Indonesia, which hosted the G20, did not explicitly condemn Russia for the invasion, but its president, Joko Widodo, told world leaders on Tuesday that “we must end the war.”
India, which has been a key buyer of energy from Russia even as the West has rejected Russian fuel in recent months, also called on G20 leaders earlier this week to “find a way to get back on the ceasefire path.” . The summit’s final declaration includes a sentence that reads: “Today’s era must not be one of war,” language that echoes what Modi told Putin in September, when they met on the sidelines of a summit in regional security in Uzbekistan.
It is less clear whether China, whose strategic partnership with Russia is bolstered by a close relationship between leader Xi Jinping and Putin, has reached any change in position. Beijing has long refused to condemn the invasion, or even refer to it as such. Instead, he has denounced Western sanctions and amplified Kremlin talking points blaming the US and NATO for the conflict, though this rhetoric appears to have scaled back somewhat in his state-controlled domestic media in recent months. .
However, in side meetings with Western leaders last week, Xi reiterated China’s call for a ceasefire through dialogue and, according to interlocutors’ readings, agreed to oppose the use of nuclear weapons in Ukraine, but those comments they are not included in China’s report on the talks.
Chinese Foreign Minister Wang Yi later told Chinese state media that Xi had reiterated China’s position in his meeting with US President Joe Biden that “nuclear weapons cannot be used.” and you can’t fight nuclear war.”
But China’s foreign policy watchers say its desire to maintain strong ties with Russia is likely to remain unwavering.
“While these statements are indirect criticism of Vladimir Putin, I don’t think they are aimed at distancing China from Russia,” said Brian Hart, a fellow at the China Power Project at the Center for Strategic and International Studies in Washington. “Xi is saying these things to an audience that wants to hear them.”
split screen
However, the Russian isolation seems even more severe against the backdrop of Xi’s diplomatic tour in Bali and Bangkok this week.

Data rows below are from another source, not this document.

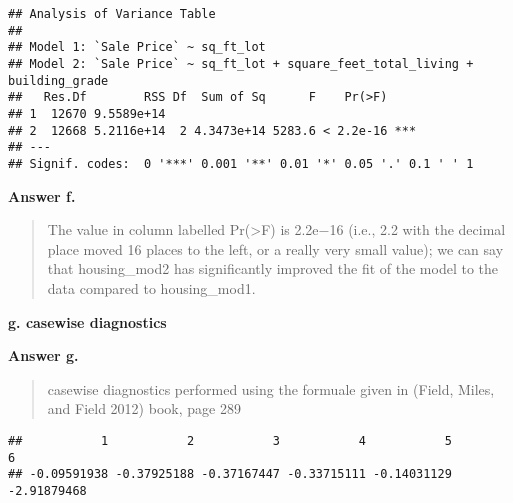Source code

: \documentclass[
]{article}
\newenvironment{Shaded}{\begin{snugshade}}{\end{snugshade}}
\newcommand{\KeywordTok}[1]{\textcolor[rgb]{0.13,0.29,0.53}{\textbf{#1}}}
\newcommand{\NormalTok}[1]{#1}
\newcommand{\OperatorTok}[1]{\textcolor[rgb]{0.81,0.36,0.00}{\textbf{#1}}}
\newcommand{\StringTok}[1]{\textcolor[rgb]{0.31,0.60,0.02}{#1}}
\begin{document}
\begin{verbatim}
## Analysis of Variance Table
## 
## Model 1: `Sale Price` ~ sq_ft_lot
## Model 2: `Sale Price` ~ sq_ft_lot + square_feet_total_living + building_grade
##   Res.Df        RSS Df  Sum of Sq      F    Pr(>F)    
## 1  12670 9.5589e+14                                   
## 2  12668 5.2116e+14  2 4.3473e+14 5283.6 < 2.2e-16 ***
## ---
## Signif. codes:  0 '***' 0.001 '**' 0.01 '*' 0.05 '.' 0.1 ' ' 1
\end{verbatim}

\textbf{Answer f.}

\begin{quote}
The value in column labelled Pr(\textgreater F) is 2.2e−16 (i.e., 2.2
with the decimal place moved 16 places to the left, or a really very
small value); we can say that housing\_mod2 has significantly improved
the fit of the model to the data compared to housing\_mod1.
\end{quote}

\textbf{g. casewise diagnostics }

\textbf{Answer g.}

\begin{quote}
casewise diagnostics performed using the formuale given in (Field,
Miles, and Field 2012) book, page 289
\end{quote}

\begin{Shaded}
\end{Shaded}

\begin{verbatim}
##           1           2           3           4           5           6 
## -0.09591938 -0.37925188 -0.37167447 -0.33715111 -0.14031129 -2.91879468
\end{verbatim}

\begin{Shaded}
\end{Shaded}
\end{document}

Although the Biden administration has named Beijing, not Moscow, the “most serious long-term challenge” to the world order, Xi was treated by Western leaders as a valued global partner, many of whom met with the Chinese leader to hold conversations with the aim of increasing communication and cooperation.

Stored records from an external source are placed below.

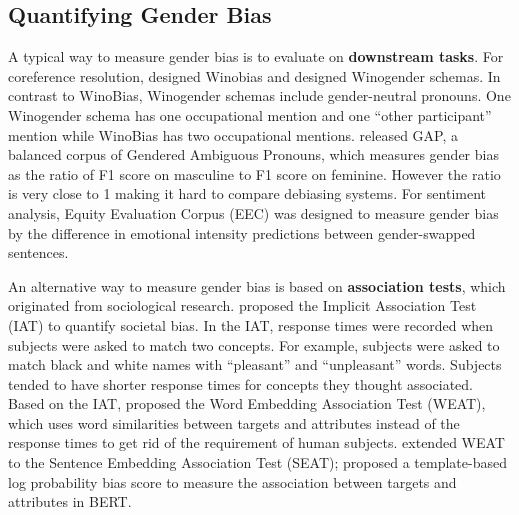 \subsection{Quantifying Gender Bias}
A typical way to measure gender bias is to evaluate on
\textbf{downstream tasks}. For coreference resolution,
\cite{zhao2018gender} designed Winobias and
\cite{rudinger2018gender} designed Winogender schemas. In
contrast to WinoBias, Winogender schemas include
gender-neutral pronouns. One Winogender schema has one
occupational mention and one ``other participant'' mention
while WinoBias has two occupational mentions. \cite{webster2018mind} released GAP, a
balanced corpus of Gendered Ambiguous Pronouns, which
measures gender bias as the ratio of F1 score on masculine
to F1 score on feminine. However the ratio is very close to 1  making it hard to compare debiasing systems. For sentiment analysis, Equity Evaluation Corpus (EEC)  was designed to measure gender bias by the difference in emotional intensity predictions between gender-swapped sentences.

An alternative way to measure gender bias is based on \textbf{association tests}, which originated from sociological research. \cite{greenwald1998measuring} proposed the Implicit Association Test (IAT) to quantify societal bias. In the IAT, response times were recorded when subjects were asked to match two concepts. For example, subjects were asked to match black and white names with ``pleasant'' and ``unpleasant'' words. Subjects tended to have shorter response times for concepts they thought associated. Based on the IAT, \cite{caliskan2017semantics} proposed the Word Embedding Association Test (WEAT), which uses word similarities between targets and attributes instead of the response times to get rid of the requirement of human subjects. \cite{may2019measuring} extended WEAT to the Sentence Embedding Association Test (SEAT); \cite{kurita2019measuring} proposed a template-based log probability bias score to measure the association between targets and attributes in BERT.




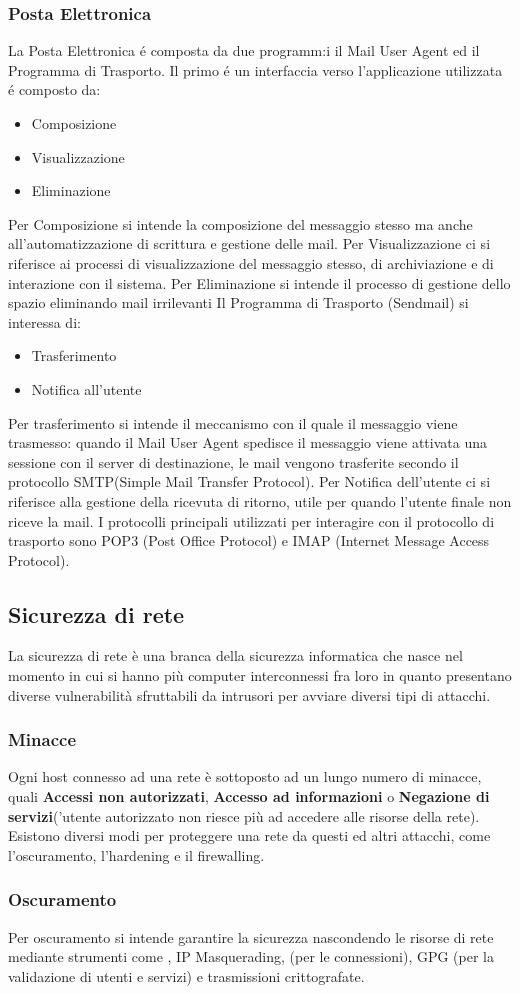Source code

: \documentclass[a4paper,11pt]{article}
\def\sub#1{\subsection{#1}\label{#1}}
\def\subsub#1{\subsubsection{#1}\label{#1}}
\def\vedi#1{\nameref{#1}}
\begin{document}
 \subsub {Posta Elettronica}
La Posta Elettronica \'e composta da due programm:i il Mail User Agent ed il Programma di Trasporto. Il primo \'e un interfaccia verso l'applicazione utilizzata \'e composto da:
 \begin{itemize}
 	\item Composizione 
 	\item Visualizzazione
 	\item Eliminazione
 \end{itemize}
 Per Composizione si intende la composizione del messaggio stesso ma anche all'automatizzazione  di scrittura e gestione delle mail.\newline
 Per Visualizzazione ci si riferisce ai processi di visualizzazione del messaggio stesso, di archiviazione e di interazione con il sistema.\newline
 Per Eliminazione si intende il processo di gestione dello spazio eliminando mail irrilevanti\newline
 Il Programma di Trasporto (Sendmail) si interessa di:
 \begin{itemize}
	\item Trasferimento
	\item Notifica all'utente
 \end{itemize}
 Per trasferimento si intende il meccanismo con il quale il messaggio viene trasmesso: quando il Mail User Agent spedisce il messaggio viene attivata una sessione con il server di destinazione, le mail vengono trasferite secondo il protocollo SMTP(Simple Mail Transfer Protocol).\newline 
 Per Notifica dell'utente ci si riferisce alla gestione della ricevuta di ritorno, utile per quando l'utente finale non riceve la mail.\newline
 I protocolli principali utilizzati per interagire con il protocollo di trasporto sono POP3 (Post Office Protocol) e IMAP (Internet Message Access Protocol). %

\newpage
\sub{Sicurezza di rete}
La sicurezza di rete è una branca della sicurezza informatica che nasce nel momento in cui si hanno più computer interconnessi fra loro in quanto presentano diverse vulnerabilità sfruttabili da intrusori per avviare diversi tipi di attacchi.
\subsub{Minacce} 
Ogni host connesso ad una rete è sottoposto ad un lungo numero di minacce, quali \textbf{Accessi non autorizzati}, \textbf{Accesso ad informazioni} o \textbf{Negazione di servizi}('utente autorizzato non riesce più ad accedere alle risorse della rete).\\
Esistono diversi modi per proteggere una rete da questi ed altri attacchi, come l'oscuramento, l'hardening e il firewalling.
\subsub{Oscuramento}
Per oscuramento si intende garantire la sicurezza nascondendo le risorse di rete mediante strumenti come \vedi{NAT}, IP Masquerading, \vedi{SSH} (per le connessioni), GPG (per la validazione di utenti e servizi) e trasmissioni crittografate.
\end{document}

Referring to the competition between the United States and China and the growing confrontation in the regional waters of Asia, Macron said: “What makes this war different is that it is an aggression against international rules. All countries… have stability due to international rules,” before calling out Russia. return “to the table” and “respect the international order”.
The urgency of that sentiment increased after a Russian-made missile landed in Poland, killing two people on Wednesday, the last day of the G20 summit. As a NATO member, a threat to Polish security could trigger a bloc-wide response.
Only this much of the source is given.